> [WHAT YOU NEED TO DO]:
Wherever the word "Both" appears in a line of the data, that line should be copied.

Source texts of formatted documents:
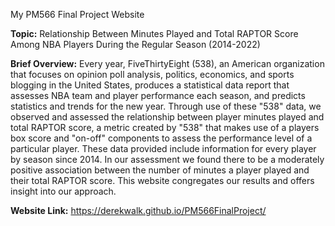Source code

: My PM566 Final Project Website

**Topic:** Relationship Between Minutes Played and Total RAPTOR Score Among NBA Players During the Regular Season (2014-2022)

**Brief Overview:** Every year, FiveThirtyEight (538), an American organization that focuses on opinion poll analysis, politics, economics, and sports blogging in the United States, produces a statistical data report that assesses NBA team and player performance each season, and predicts statistics and trends for the new year. Through use of these "538" data, we observed and assessed the relationship between player minutes played and total RAPTOR score, a metric created by "538" that makes use of a players box score and "on-off" components to assess the performance level of a particular player. These data provided include information for every player by season since 2014. In our assessment we found there to be a moderately positive association between the number of minutes a player played and their total RAPTOR score. This website congregates our results and offers insight into our approach.  


**Website Link:** https://derekwalk.github.io/PM566FinalProject/
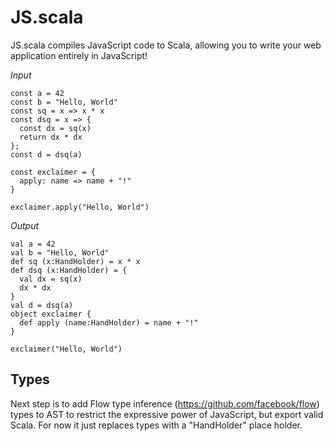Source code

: # JS.scala

JS.scala compiles JavaScript code to Scala, allowing you to write your web application entirely in JavaScript!

*Input*

    const a = 42
    const b = "Hello, World"
    const sq = x => x * x
    const dsq = x => {
      const dx = sq(x)
      return dx * dx
    };
    const d = dsq(a)

    const exclaimer = {
      apply: name => name + "!"
    }

    exclaimer.apply("Hello, World")

*Output*

    val a = 42
    val b = "Hello, World"
    def sq (x:HandHolder) = x * x
    def dsq (x:HandHolder) = {
      val dx = sq(x)
      dx * dx
    }
    val d = dsq(a)
    object exclaimer {
      def apply (name:HandHolder) = name + "!"
    }

    exclaimer("Hello, World")


## Types

Next step is to add Flow type inference (https://github.com/facebook/flow) types to AST to restrict the expressive power of JavaScript, but export valid Scala. For now it just replaces types with a "HandHolder" place holder.
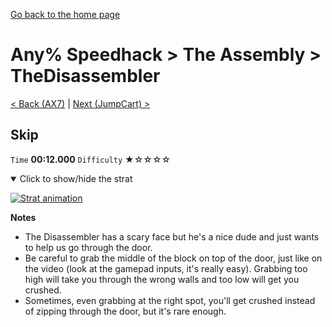 [Go back to the home page](https://github.com/Doublevil/scbspeedrun)

# Any% Speedhack > The Assembly > TheDisassembler

[< Back (AX7)](https://github.com/Doublevil/scbspeedrun/blob/main/levels/any_sh/A/AX7.md) | [Next (JumpCart) >](https://github.com/Doublevil/scbspeedrun/blob/main/levels/any_sh/A/JumpCart.md)

## Skip

`Time` **00:12.000** `Difficulty` ★☆☆☆☆
<details open>
  <summary>Click to show/hide the strat</summary>

  [![Strat animation](https://github.com/Doublevil/scbspeedrun/blob/main/media/levels/A/TheDisassembler_Skip.webp)](https://github.com/Doublevil/scbspeedrun/blob/main/media/levels/A/TheDisassembler_Skip.mp4?raw=true)

  **Notes**
  - The Disassembler has a scary face but he's a nice dude and just wants to help us go through the door.
  - Be careful to grab the middle of the block on top of the door, just like on the video (look at the gamepad inputs, it's really easy). Grabbing too high will take you through the wrong walls and too low will get you crushed.
  - Sometimes, even grabbing at the right spot, you'll get crushed instead of zipping through the door, but it's rare enough.
</details>
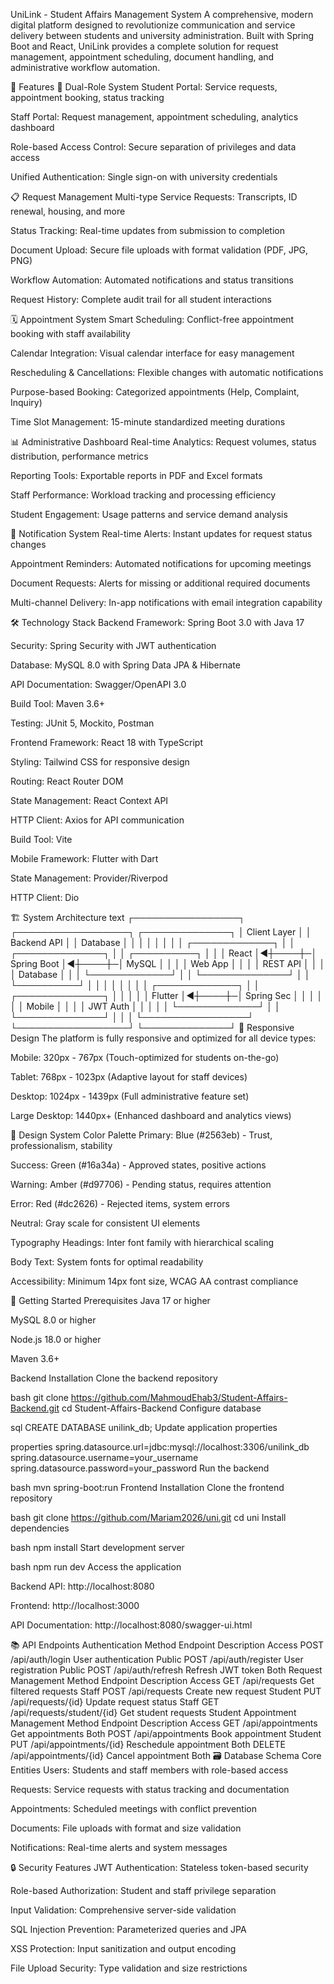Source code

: UniLink - Student Affairs Management System
A comprehensive, modern digital platform designed to revolutionize communication and service delivery between students and university administration. Built with Spring Boot and React, UniLink provides a complete solution for request management, appointment scheduling, document handling, and administrative workflow automation.

🚀 Features
👥 Dual-Role System
Student Portal: Service requests, appointment booking, status tracking

Staff Portal: Request management, appointment scheduling, analytics dashboard

Role-based Access Control: Secure separation of privileges and data access

Unified Authentication: Single sign-on with university credentials

📋 Request Management
Multi-type Service Requests: Transcripts, ID renewal, housing, and more

Status Tracking: Real-time updates from submission to completion

Document Upload: Secure file uploads with format validation (PDF, JPG, PNG)

Workflow Automation: Automated notifications and status transitions

Request History: Complete audit trail for all student interactions

🗓️ Appointment System
Smart Scheduling: Conflict-free appointment booking with staff availability

Calendar Integration: Visual calendar interface for easy management

Rescheduling & Cancellations: Flexible changes with automatic notifications

Purpose-based Booking: Categorized appointments (Help, Complaint, Inquiry)

Time Slot Management: 15-minute standardized meeting durations

📊 Administrative Dashboard
Real-time Analytics: Request volumes, status distribution, performance metrics

Reporting Tools: Exportable reports in PDF and Excel formats

Staff Performance: Workload tracking and processing efficiency

Student Engagement: Usage patterns and service demand analysis

🔔 Notification System
Real-time Alerts: Instant updates for request status changes

Appointment Reminders: Automated notifications for upcoming meetings

Document Requests: Alerts for missing or additional required documents

Multi-channel Delivery: In-app notifications with email integration capability

🛠️ Technology Stack
Backend
Framework: Spring Boot 3.0 with Java 17

Security: Spring Security with JWT authentication

Database: MySQL 8.0 with Spring Data JPA & Hibernate

API Documentation: Swagger/OpenAPI 3.0

Build Tool: Maven 3.6+

Testing: JUnit 5, Mockito, Postman

Frontend
Framework: React 18 with TypeScript

Styling: Tailwind CSS for responsive design

Routing: React Router DOM

State Management: React Context API

HTTP Client: Axios for API communication

Build Tool: Vite

Mobile
Framework: Flutter with Dart

State Management: Provider/Riverpod

HTTP Client: Dio

🏗️ System Architecture
text
┌─────────────────┐    ┌──────────────────┐    ┌──────────────┐
│   Client Layer  │    │   Backend API    │    │  Database    │
│                 │    │                  │    │              │
│ ┌─────────────┐ │    │ ┌──────────────┐ │    │ ┌──────────┐ │
│ │   React     │◄┼────┼─│ Spring Boot  │◄┼────┼─│  MySQL   │ │
│ │   Web App   │ │    │ │   REST API   │ │    │ │ Database │ │
│ └─────────────┘ │    │ └──────────────┘ │    │ └──────────┘ │
│                 │    │                  │    │              │
│ ┌─────────────┐ │    │ ┌──────────────┐ │    │              │
│ │  Flutter    │◄┼────┼─│ Spring Sec   │ │    │              │
│ │   Mobile    │ │    │ │   JWT Auth   │ │    │              │
│ └─────────────┘ │    │ └──────────────┘ │    │              │
└─────────────────┘    └──────────────────┘    └──────────────┘
📱 Responsive Design
The platform is fully responsive and optimized for all device types:

Mobile: 320px - 767px (Touch-optimized for students on-the-go)

Tablet: 768px - 1023px (Adaptive layout for staff devices)

Desktop: 1024px - 1439px (Full administrative feature set)

Large Desktop: 1440px+ (Enhanced dashboard and analytics views)

🎨 Design System
Color Palette
Primary: Blue (#2563eb) - Trust, professionalism, stability

Success: Green (#16a34a) - Approved states, positive actions

Warning: Amber (#d97706) - Pending status, requires attention

Error: Red (#dc2626) - Rejected items, system errors

Neutral: Gray scale for consistent UI elements

Typography
Headings: Inter font family with hierarchical scaling

Body Text: System fonts for optimal readability

Accessibility: Minimum 14px font size, WCAG AA contrast compliance

🚀 Getting Started
Prerequisites
Java 17 or higher

MySQL 8.0 or higher

Node.js 18.0 or higher

Maven 3.6+

Backend Installation
Clone the backend repository

bash
git clone https://github.com/MahmoudEhab3/Student-Affairs-Backend.git
cd Student-Affairs-Backend
Configure database

sql
CREATE DATABASE unilink_db;
Update application properties

properties
spring.datasource.url=jdbc:mysql://localhost:3306/unilink_db
spring.datasource.username=your_username
spring.datasource.password=your_password
Run the backend

bash
mvn spring-boot:run
Frontend Installation
Clone the frontend repository

bash
git clone https://github.com/Mariam2026/uni.git
cd uni
Install dependencies

bash
npm install
Start development server

bash
npm run dev
Access the application

Backend API: http://localhost:8080

Frontend: http://localhost:3000

API Documentation: http://localhost:8080/swagger-ui.html

📚 API Endpoints
Authentication
Method	Endpoint	Description	Access
POST	/api/auth/login	User authentication	Public
POST	/api/auth/register	User registration	Public
POST	/api/auth/refresh	Refresh JWT token	Both
Request Management
Method	Endpoint	Description	Access
GET	/api/requests	Get filtered requests	Staff
POST	/api/requests	Create new request	Student
PUT	/api/requests/{id}	Update request status	Staff
GET	/api/requests/student/{id}	Get student requests	Student
Appointment Management
Method	Endpoint	Description	Access
GET	/api/appointments	Get appointments	Both
POST	/api/appointments	Book appointment	Student
PUT	/api/appointments/{id}	Reschedule appointment	Both
DELETE	/api/appointments/{id}	Cancel appointment	Both
🗃️ Database Schema
Core Entities
Users: Students and staff members with role-based access

Requests: Service requests with status tracking and documentation

Appointments: Scheduled meetings with conflict prevention

Documents: File uploads with format and size validation

Notifications: Real-time alerts and system messages

🔒 Security Features
JWT Authentication: Stateless token-based security

Role-based Authorization: Student and staff privilege separation

Input Validation: Comprehensive server-side validation

SQL Injection Prevention: Parameterized queries and JPA

XSS Protection: Input sanitization and output encoding

File Upload Security: Type validation and size restrictions
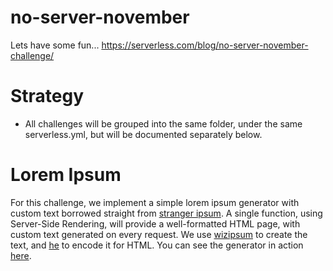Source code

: # no-server-november
Lets have some fun... https://serverless.com/blog/no-server-november-challenge/

# Strategy

* All challenges will be grouped into the same folder, under the same serverless.yml, but will be
  documented separately below.

# Lorem Ipsum

For this challenge, we implement a simple lorem ipsum generator with custom text borrowed straight
from [stranger ipsum].  A single function, using Server-Side Rendering, will provide a
well-formatted HTML page, with custom text generated on every request.  We use [wizipsum] to create
the text, and [he] to encode it for HTML.  You can see the generator in action
[here](https://no-server-november.ulfhedinn.net/lorem_ipsum).


[stranger ipsum]: https://github.com/robertcoopercode/stranger-ipsum/blob/master/src/generator.js
[wizipsum]: https://github.com/wizbii/wizipsum
[he]: https://github.com/mathiasbynens/he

> [TASK ANSWER]:
POST	/api/auth/refresh	Refresh JWT token	Both
GET	/api/appointments	Get appointments	Both
PUT	/api/appointments/{id}	Reschedule appointment	Both
DELETE	/api/appointments/{id}	Cancel appointment	Both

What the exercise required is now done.